- [BRIEF] Beginning at the top of the entries below, retype each line exactly until the line containing "of 1-\/D weights" has been written out; include no pictures and no later lines.
=====
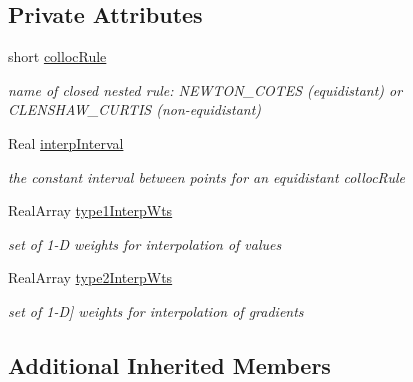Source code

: \subsection*{Private Attributes}
\begin{DoxyCompactItemize}
\item 
short \hyperlink{classPecos_1_1PiecewiseInterpPolynomial_abcc1d84cc8e8c8b5a66f720067039f2e}{colloc\+Rule}\label{classPecos_1_1PiecewiseInterpPolynomial_abcc1d84cc8e8c8b5a66f720067039f2e}

\begin{DoxyCompactList}\small\item\em name of closed nested rule\+: N\+E\+W\+T\+O\+N\+\_\+\+C\+O\+T\+ES (equidistant) or C\+L\+E\+N\+S\+H\+A\+W\+\_\+\+C\+U\+R\+T\+IS (non-\/equidistant) \end{DoxyCompactList}\item 
Real \hyperlink{classPecos_1_1PiecewiseInterpPolynomial_a2d507685a12fe5fcb99384f9fb14c638}{interp\+Interval}\label{classPecos_1_1PiecewiseInterpPolynomial_a2d507685a12fe5fcb99384f9fb14c638}

\begin{DoxyCompactList}\small\item\em the constant interval between points for an equidistant colloc\+Rule \end{DoxyCompactList}\item 
Real\+Array \hyperlink{classPecos_1_1PiecewiseInterpPolynomial_a142635e1a0334e06cc17969f45121833}{type1\+Interp\+Wts}\label{classPecos_1_1PiecewiseInterpPolynomial_a142635e1a0334e06cc17969f45121833}

\begin{DoxyCompactList}\small\item\em set of 1-\/D weights for interpolation of values \end{DoxyCompactList}\item 
Real\+Array \hyperlink{classPecos_1_1PiecewiseInterpPolynomial_ae041c3717fb8258280964d7a37b2378c}{type2\+Interp\+Wts}\label{classPecos_1_1PiecewiseInterpPolynomial_ae041c3717fb8258280964d7a37b2378c}

\begin{DoxyCompactList}\small\item\em set of 1-\/D\mbox{]} weights for interpolation of gradients \end{DoxyCompactList}\end{DoxyCompactItemize}
\subsection*{Additional Inherited Members}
=====
- [ANSWER FOR THIS EXERCISE]
Source code

: \subsection*{Private Attributes}
\begin{DoxyCompactItemize}
\item 
short \hyperlink{classPecos_1_1PiecewiseInterpPolynomial_abcc1d84cc8e8c8b5a66f720067039f2e}{colloc\+Rule}\label{classPecos_1_1PiecewiseInterpPolynomial_abcc1d84cc8e8c8b5a66f720067039f2e}

\begin{DoxyCompactList}\small\item\em name of closed nested rule\+: N\+E\+W\+T\+O\+N\+\_\+\+C\+O\+T\+ES (equidistant) or C\+L\+E\+N\+S\+H\+A\+W\+\_\+\+C\+U\+R\+T\+IS (non-\/equidistant) \end{DoxyCompactList}\item 
Real \hyperlink{classPecos_1_1PiecewiseInterpPolynomial_a2d507685a12fe5fcb99384f9fb14c638}{interp\+Interval}\label{classPecos_1_1PiecewiseInterpPolynomial_a2d507685a12fe5fcb99384f9fb14c638}

\begin{DoxyCompactList}\small\item\em the constant interval between points for an equidistant colloc\+Rule \end{DoxyCompactList}\item 
Real\+Array \hyperlink{classPecos_1_1PiecewiseInterpPolynomial_a142635e1a0334e06cc17969f45121833}{type1\+Interp\+Wts}\label{classPecos_1_1PiecewiseInterpPolynomial_a142635e1a0334e06cc17969f45121833}

\begin{DoxyCompactList}\small\item\em set of 1-\/D weights for interpolation of values \end{DoxyCompactList}\item 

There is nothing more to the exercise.